Withdrawal Liability: Withdrawal liability would be 100% of the employer's highest contribution base units in the last 20 years, multiplied by its highest contribution rate in the last 10 years, but not less than the highest amount the employer contributed in the past 20 years. Withdrawal liability is measured the same as minimum funding. The payment schedule would be based on funding status ranging from no liability up to a maximum of 20 years (25 years for declining and terminated plans). Partitioned amounts are not included in determining withdrawal liability after 15 years.
Composite Plans: The proposal would authorize the use of composite plans for plans that are not currently in critical or declining status.
As Congress looks for a path forward on comprehensive reform, TAUC will continue to advocate for solutions that restore the solvency of distressed plans, while not harming plans that are financially healthy or undermining plans undertaking rehabilitation efforts. We continue to support authorizing the voluntary use of composite plans. We are also fighting proposals to increased withdrawal liability and require unsustainable PBGC premium increases and contribution rate increases.
PBGC Annual Report
Adding to the need for Congress to take action to reform the multiemployer pension system, the Pension Benefit Guaranty Corp. (PBGC) released its FY 2019 Annual Report last month. The report found that the multiemployer program will have a $65.2 billion deficit in FY 2019 – up from $53.9 billion in FY 2018. The program is projected to be insolvent by 2025. The report also showed that implementation of a risk-based premium structure on participants in single-employer plans significantly improved the condition of the single employer program – which now has a positive net position of $8.7 billion. This has added to calls from many Republican members of Congress to institute PBGC premium increases and a variable rate premium structure for the multiemployer program.
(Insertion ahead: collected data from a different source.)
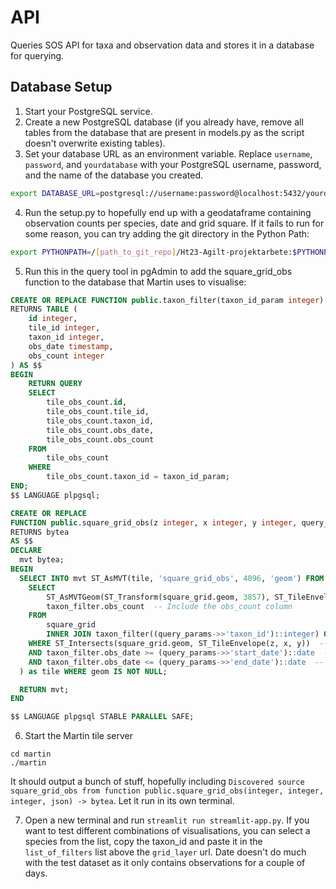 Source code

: # API
Queries SOS API for taxa and observation data and stores it in a database for querying.

## Database Setup
1. Start your PostgreSQL service.
2. Create a new PostgreSQL database (if you already have, remove all tables from the database that are present in models.py as the script doesn't overwrite existing tables).
3. Set your database URL as an environment variable. Replace `username`, `password`, and `yourdatabase` with your PostgreSQL username, password, and the name of the database you created.

```bash
export DATABASE_URL=postgresql://username:password@localhost:5432/yourdatabase
```

4. Run the setup.py to hopefully end up with a geodataframe containing observation counts per species, date and grid square. If it fails to run for some reason, you can try adding the git directory in the Python Path:

```bash
export PYTHONPATH=/[path_to_git_repo]/Ht23-Agilt-projektarbete:$PYTHONPATH
```

5. Run this in the query tool in pgAdmin to add the square_grid_obs function to the database that Martin uses to visualise:
```sql
CREATE OR REPLACE FUNCTION public.taxon_filter(taxon_id_param integer)
RETURNS TABLE (
    id integer,
    tile_id integer,
    taxon_id integer,
    obs_date timestamp,
    obs_count integer
) AS $$
BEGIN
    RETURN QUERY 
    SELECT
        tile_obs_count.id,
        tile_obs_count.tile_id,
        tile_obs_count.taxon_id,
        tile_obs_count.obs_date,
        tile_obs_count.obs_count
    FROM
        tile_obs_count
    WHERE
        tile_obs_count.taxon_id = taxon_id_param;
END;
$$ LANGUAGE plpgsql;

CREATE OR REPLACE
FUNCTION public.square_grid_obs(z integer, x integer, y integer, query_params json)
RETURNS bytea
AS $$
DECLARE
  mvt bytea;
BEGIN
  SELECT INTO mvt ST_AsMVT(tile, 'square_grid_obs', 4096, 'geom') FROM (
    SELECT
        ST_AsMVTGeom(ST_Transform(square_grid.geom, 3857), ST_TileEnvelope(z, x, y), 4096, 64, true) AS geom,
        taxon_filter.obs_count  -- Include the obs_count column
    FROM
        square_grid
        INNER JOIN taxon_filter((query_params->>'taxon_id')::integer) ON square_grid.id = taxon_filter.tile_id  -- Join on id/tile_id
    WHERE ST_Intersects(square_grid.geom, ST_TileEnvelope(z, x, y))  -- Only include squares that intersect the tile bounds
    AND taxon_filter.obs_date >= (query_params->>'start_date')::date  -- Filter rows by start_date
    AND taxon_filter.obs_date <= (query_params->>'end_date')::date  -- Filter rows by end_date
  ) as tile WHERE geom IS NOT NULL;

  RETURN mvt;
END

$$ LANGUAGE plpgsql STABLE PARALLEL SAFE;
```

6. Start the Martin tile server
```
cd martin
./martin
```

It should output a bunch of stuff, hopefully including `Discovered source square_grid_obs from function public.square_grid_obs(integer, integer, integer, json) -> bytea`. Let it run in its own terminal.

7. Open a new terminal and run `streamlit run streamlit-app.py`. If you want to test different combinations of visualisations, you can select a species from the list, copy the taxon_id and paste it in the `list_of_filters` list above the `grid_layer` url. Date doesn't do much with the test dataset as it only contains observations for a couple of days.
TAUC continues to work to repeal the Affordable Care Act's excise tax on high-cost, employer-sponsored health care plans. This is a 40 percent tax on the value of employer-sponsored health coverage that exceeds certain benefit thresholds – estimated to be $11,100 for self-only coverage and $29,750 for family coverage in 2022. This tax would penalize employers providing the benefits for factors out of their control, such as employers with a higher number of workers with chronic or serious diseases or injuries, or employers in high-cost areas.
The House passed legislation earlier this year to repeal this tax by an overwhelming bipartisan vote of 406-6. Companion legislation in the Senate currently has 62 bipartisan cosponsors – more than enough support to overcome a potential filibuster. While it is unclear if the Senate schedule will allow the bill to be considered on the floor free-standing, we are hopeful it could be included in the final FY 2020 spending package. TAUC joined with over 600 other organizations in a letter urging the Senate to act.